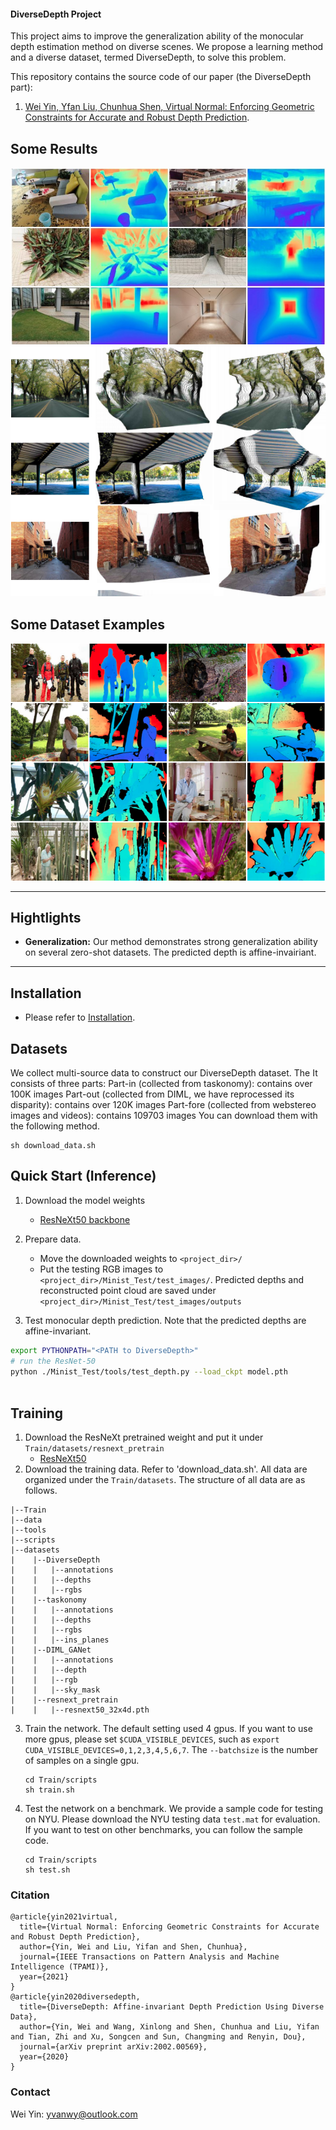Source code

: #### DiverseDepth Project
This project aims to improve the generalization ability of the monocular depth estimation method on diverse scenes. We propose a learning method and a diverse dataset, termed DiverseDepth, to solve this problem. 

This repository contains the source code of our paper (the DiverseDepth part):
1. [Wei Yin, Yfan Liu, Chunhua Shen, Virtual Normal: Enforcing Geometric Constraints for Accurate and Robust Depth Prediction](https://arxiv.org/abs/2103.04216).

## Some Results

![Any images online](./examples/any_imgs.jpg)
![Point cloud](./examples/pcd.png)

## Some Dataset Examples
![Dataset](./examples/dataset_examples.png)


****
## Hightlights
- **Generalization:** Our method demonstrates strong generalization ability on several zero-shot datasets. The predicted depth is affine-invairiant.


****
## Installation
- Please refer to [Installation](./Installation.md).

## Datasets
We collect multi-source data to construct our DiverseDepth dataset. The It consists of three parts:
Part-in (collected from taskonomy):  contains over 100K images
Part-out (collected from DIML, we have reprocessed its disparity): contains over 120K images
Part-fore (collected from webstereo images and videos): contains 109703 images
You can download them with the following method.

```
sh download_data.sh
```


## Quick Start (Inference)

1. Download the model weights
   * [ResNeXt50 backbone](https://cloudstor.aarnet.edu.au/plus/s/ixWf3nTJFZ0YE4q)
2. Prepare data. 
   * Move the downloaded weights to  `<project_dir>/` 
   * Put the testing RGB images to `<project_dir>/Minist_Test/test_images/`. Predicted depths and reconstructed point cloud are saved under `<project_dir>/Minist_Test/test_images/outputs`

3. Test monocular depth prediction. Note that the predicted depths are affine-invariant. 
```bash
export PYTHONPATH="<PATH to DiverseDepth>"
# run the ResNet-50
python ./Minist_Test/tools/test_depth.py --load_ckpt model.pth
 
```

## Training

1. Download the ResNeXt pretrained weight and put it under `Train/datasets/resnext_pretrain`
   * [ResNeXt50](https://cloudstor.aarnet.edu.au/plus/s/J87DYsTlOjD83LR)
2. Download the training data. Refer to 'download_data.sh'. All data are organized under the `Train/datasets`. The structure of all data are as follows. 
```
|--Train
|--data
|--tools
|--scripts
|--datasets
|    |--DiverseDepth
|    |   |--annotations
|    |   |--depths
|    |   |--rgbs
|    |--taskonomy
|    |   |--annotations
|    |   |--depths
|    |   |--rgbs
|    |   |--ins_planes
|    |--DIML_GANet
|    |   |--annotations
|    |   |--depth
|    |   |--rgb
|    |   |--sky_mask
|    |--resnext_pretrain
|    |   |--resnext50_32x4d.pth
```
3. Train the network. The default setting used 4 gpus. If you want to use more gpus, please set `$CUDA_VISIBLE_DEVICES`, such as `export CUDA_VISIBLE_DEVICES=0,1,2,3,4,5,6,7`.
   The `--batchsize` is the number of samples on a single gpu. 
   ```
   cd Train/scripts
   sh train.sh
   ```

4. Test the network on a benchmark. We provide a sample code for testing on NYU. Please download the NYU testing data `test.mat` for evaluation. If you want to test on other benchmarks, you can follow the sample code.
   ```
   cd Train/scripts
   sh test.sh
   ```

### Citation
```
@article{yin2021virtual,
  title={Virtual Normal: Enforcing Geometric Constraints for Accurate and Robust Depth Prediction},
  author={Yin, Wei and Liu, Yifan and Shen, Chunhua},
  journal={IEEE Transactions on Pattern Analysis and Machine Intelligence (TPAMI)},
  year={2021}
}
@article{yin2020diversedepth,
  title={DiverseDepth: Affine-invariant Depth Prediction Using Diverse Data},
  author={Yin, Wei and Wang, Xinlong and Shen, Chunhua and Liu, Yifan and Tian, Zhi and Xu, Songcen and Sun, Changming and Renyin, Dou},
  journal={arXiv preprint arXiv:2002.00569},
  year={2020}
}
```
### Contact
Wei Yin: yvanwy@outlook.com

# Brief:
Send back an exact copy of only the lines from the line with "## Some Results" up to and including the line with "## Datasets" in the data above.

# Result below:
## Some Results

![Any images online](./examples/any_imgs.jpg)
![Point cloud](./examples/pcd.png)

## Some Dataset Examples
![Dataset](./examples/dataset_examples.png)


****
## Hightlights
- **Generalization:** Our method demonstrates strong generalization ability on several zero-shot datasets. The predicted depth is affine-invairiant.


****
## Installation
- Please refer to [Installation](./Installation.md).

## Datasets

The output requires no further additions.